Mai 10, 2024Exposition

BOUSILLés - Fisde, Robrim, Touareg du bitume

BOUSILLés - Fisde, Robrim, Touareg du bitume

Photographie, céramique, peinture

Présentée au Souplex, l’exposition Bousillés a réuni le travail de trois tatoueurs Touareg du Bitume, Fisde et Robrim, autour d’une question centrale : que devient l’univers du tatouage lorsqu’il sort du corps ?

Organisée par Palindrome et le Souplex, l’exposition proposait d’explorer la pratique du tatouage au-delà de sa forme la plus connue, l’encre dans la peau, en présentant des œuvres réalisées sur différents supports : céramiques, peintures et photographies. Les trois artistes y développaient des démarches personnelles qui prolongent leur pratique du tatouage dans d’autres médiums artistiques.

Le titre de l’exposition fait référence au mot « bousille », un terme d’argot utilisé pour désigner un tatouage. Historiquement associé aux marins, aux prisonniers ou aux milieux marginaux, le tatouage est porteur d’histoires personnelles, de souvenirs et de signes d’appartenance. Dans ce contexte, être « bousillé » signifie à la fois être tatoué et porter les marques d’une expérience vécue.

Chaque artiste abordait cette thématique à sa manière. Les photographies de Robrim documentaient des tatouages portés par des personnes marginalisées, anciens détenus, personnes sans domicile ou figures rencontrées dans la rue, mettant en évidence des dessins souvent rudimentaires, vieillis ou réalisés de manière improvisée, mais chargés d’histoires et d’émotions.

Touareg du Bitume, quant à lui, transposait l’esthétique du tatouage sur des objets en céramique réalisés à la main. Les surfaces des pichets et des formes modelées devenaient alors un « corps » à recouvrir de motifs inspirés de l’iconographie traditionnelle du tatouage : têtes de mort, symboles commémoratifs ou compositions évoquant les tatouages de bagnards du début du XXᵉ siècle.
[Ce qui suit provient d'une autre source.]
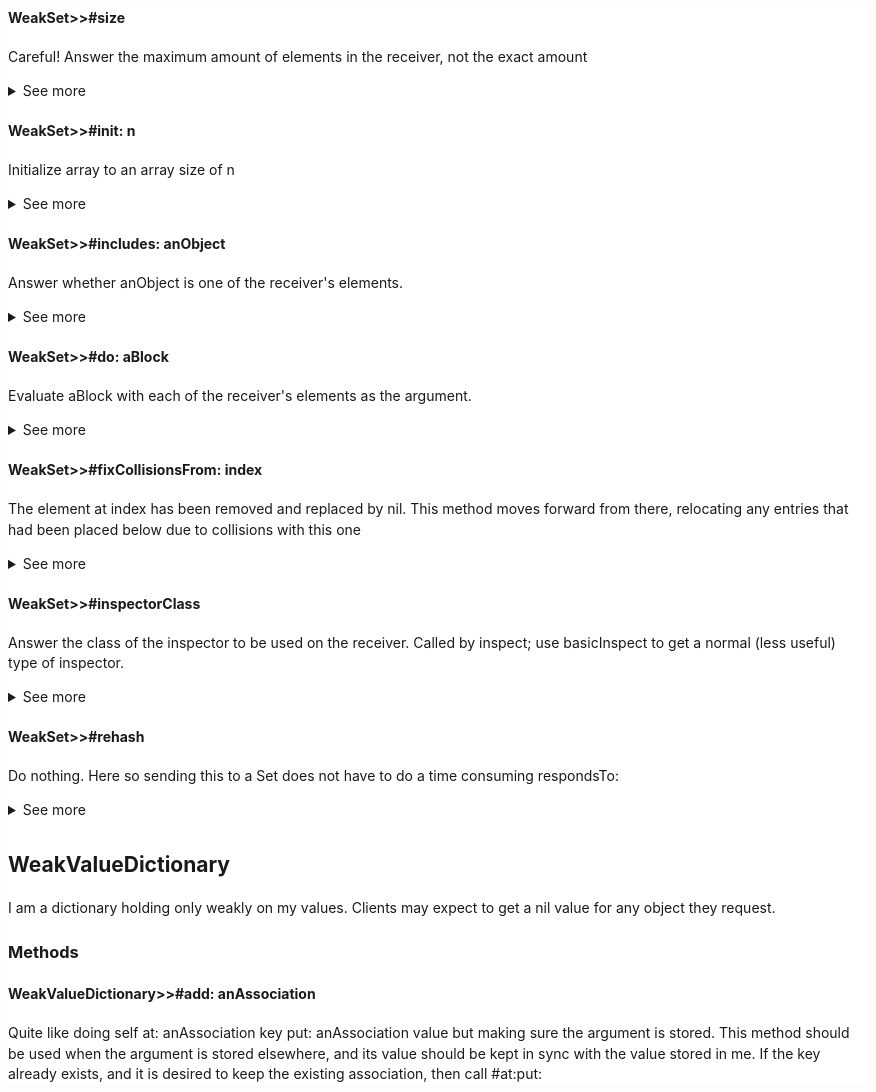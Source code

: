 #### WeakSet>>#size

Careful! Answer the maximum amount of elements in the receiver, not the exact amount


<details><summary>See more</summary></details>

#### WeakSet>>#init: n

Initialize array to an array size of n


<details><summary>See more</summary></details>

#### WeakSet>>#includes: anObject

Answer whether anObject is one of the receiver's elements.


<details><summary>See more</summary></details>

#### WeakSet>>#do: aBlock

Evaluate aBlock with each of the receiver's elements as the argument.


<details><summary>See more</summary></details>

#### WeakSet>>#fixCollisionsFrom: index

The element at index has been removed and replaced by nil. This method moves forward from there, relocating any entries that had been placed below due to collisions with this one


<details><summary>See more</summary></details>

#### WeakSet>>#inspectorClass

Answer the class of the inspector to be used on the receiver. Called by inspect; use basicInspect to get a normal (less useful) type of inspector.


<details><summary>See more</summary></details>

#### WeakSet>>#rehash

Do nothing. Here so sending this to a Set does not have to do a time consuming respondsTo:


<details><summary>See more</summary></details>

## WeakValueDictionary

I am a dictionary holding only weakly on my values. Clients may expect to get a nil value for any object they request.

### Methods
#### WeakValueDictionary>>#add: anAssociation

Quite like doing self at: anAssociation key put: anAssociation value but making sure the argument is stored. This method should be used when the argument is stored elsewhere, and its value should be kept in sync with the value stored in me. If the key already exists, and it is desired to keep the existing association, then call #at:put:
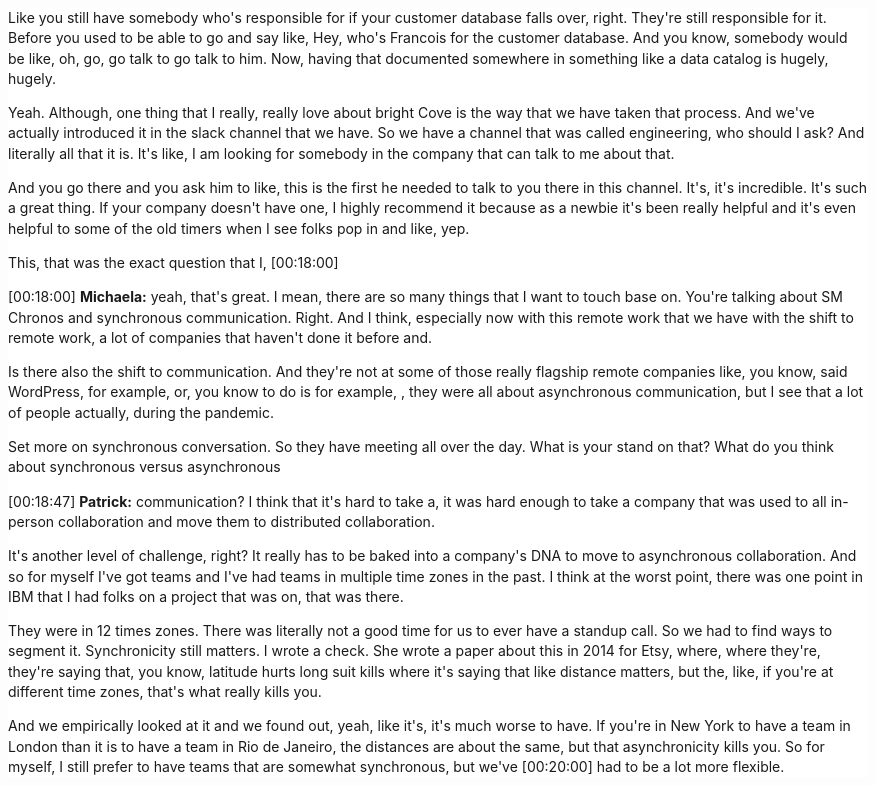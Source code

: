 Like you still have somebody who's responsible for if your customer database
falls over, right. They're still responsible for it. Before you used to be able
to go and say like, Hey, who's Francois for the customer database. And you know,
somebody would be like, oh, go, go talk to go talk to him. Now, having that
documented somewhere in something like a data catalog is hugely, hugely.

Yeah. Although, one thing that I really, really love about bright Cove is the
way that we have taken that process. And we've actually introduced it in the
slack channel that we have. So we have a channel that was called engineering,
who should I ask? And literally all that it is. It's like, I am looking for
somebody in the company that can talk to me about that.

And you go there and you ask him to like, this is the first he needed to talk to
you there in this channel. It's, it's incredible. It's such a great thing. If
your company doesn't have one, I highly recommend it because as a newbie it's
been really helpful and it's even helpful to some of the old timers when I see
folks pop in and like, yep.

This, that was the exact question that I, [00:18:00] 

[00:18:00] **Michaela:** yeah, that's great. I mean, there are so many things
that I want to touch base on. You're talking about SM Chronos and synchronous
communication. Right. And I think, especially now with this remote work that we
have with the shift to remote work, a lot of companies that haven't done it
before and.

Is there also the shift to communication. And they're not at some of those
really flagship remote companies like, you know, said WordPress, for example,
or, you know to do is for example, , they were all about asynchronous
communication, but I see that a lot of people actually, during the pandemic.

Set more on synchronous conversation. So they have meeting all over the day.
What is your stand on that? What do you think about synchronous versus
asynchronous 

[00:18:47] **Patrick:** communication? I think that it's hard to take a, it was
hard enough to take a company that was used to all in-person collaboration and
move them to distributed collaboration.

It's another level of challenge, right? It really has to be baked into a
company's DNA to move to asynchronous collaboration. And so for myself I've got
teams and I've had teams in multiple time zones in the past. I think at the
worst point, there was one point in IBM that I had folks on a project that was
on, that was there.

They were in 12 times zones. There was literally not a good time for us to ever
have a standup call. So we had to find ways to segment it. Synchronicity still
matters. I wrote a check. She wrote a paper about this in 2014 for Etsy, where,
where they're, they're saying that, you know, latitude hurts long suit kills
where it's saying that like distance matters, but the, like, if you're at
different time zones, that's what really kills you.

And we empirically looked at it and we found out, yeah, like it's, it's much
worse to have. If you're in New York to have a team in London than it is to have
a team in Rio de Janeiro, the distances are about the same, but that
asynchronicity kills you. So for myself, I still prefer to have teams that are
somewhat synchronous, but we've [00:20:00] had to be a lot more flexible.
Enfin, Fisde présentait un triptyque de peintures inspiré d’un événement marquant : l’intervention policière lors d’une manifestation au Bois de la Cambre pendant la période du Covid-19. Comme dans le tatouage, la peinture devient ici un moyen d’immortaliser un moment et d’en conserver la trace.
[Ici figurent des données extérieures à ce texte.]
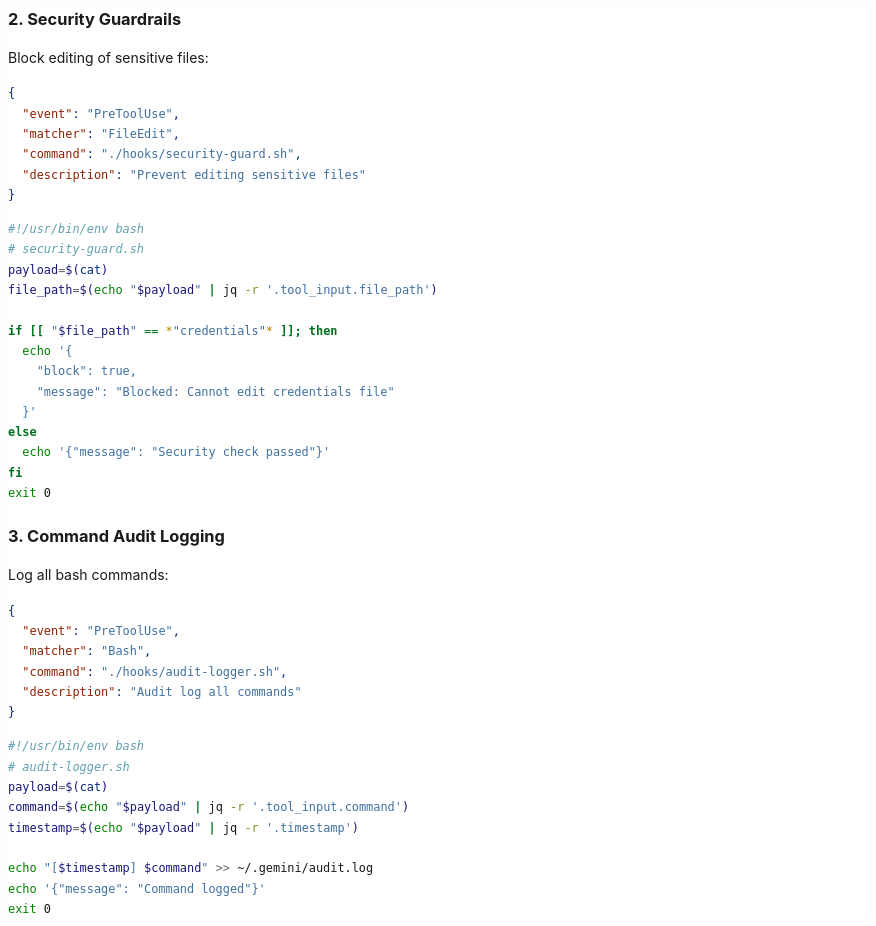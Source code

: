 ### 2. Security Guardrails

Block editing of sensitive files:

```json
{
  "event": "PreToolUse",
  "matcher": "FileEdit",
  "command": "./hooks/security-guard.sh",
  "description": "Prevent editing sensitive files"
}
```

```bash
#!/usr/bin/env bash
# security-guard.sh
payload=$(cat)
file_path=$(echo "$payload" | jq -r '.tool_input.file_path')

if [[ "$file_path" == *"credentials"* ]]; then
  echo '{
    "block": true,
    "message": "Blocked: Cannot edit credentials file"
  }'
else
  echo '{"message": "Security check passed"}'
fi
exit 0
```

### 3. Command Audit Logging

Log all bash commands:

```json
{
  "event": "PreToolUse",
  "matcher": "Bash",
  "command": "./hooks/audit-logger.sh",
  "description": "Audit log all commands"
}
```

```bash
#!/usr/bin/env bash
# audit-logger.sh
payload=$(cat)
command=$(echo "$payload" | jq -r '.tool_input.command')
timestamp=$(echo "$payload" | jq -r '.timestamp')

echo "[$timestamp] $command" >> ~/.gemini/audit.log
echo '{"message": "Command logged"}'
exit 0
```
À travers ces approches complémentaires, Bousillés cherchait à reconnecter le tatouage avec ses racines populaires et brutes, tout en montrant comment cet univers visuel peut se transformer lorsqu’il est déplacé vers d’autres supports artistiques. L’exposition proposait ainsi une réflexion sur les marques que les expériences de vie laissent sur les corps et dans les images.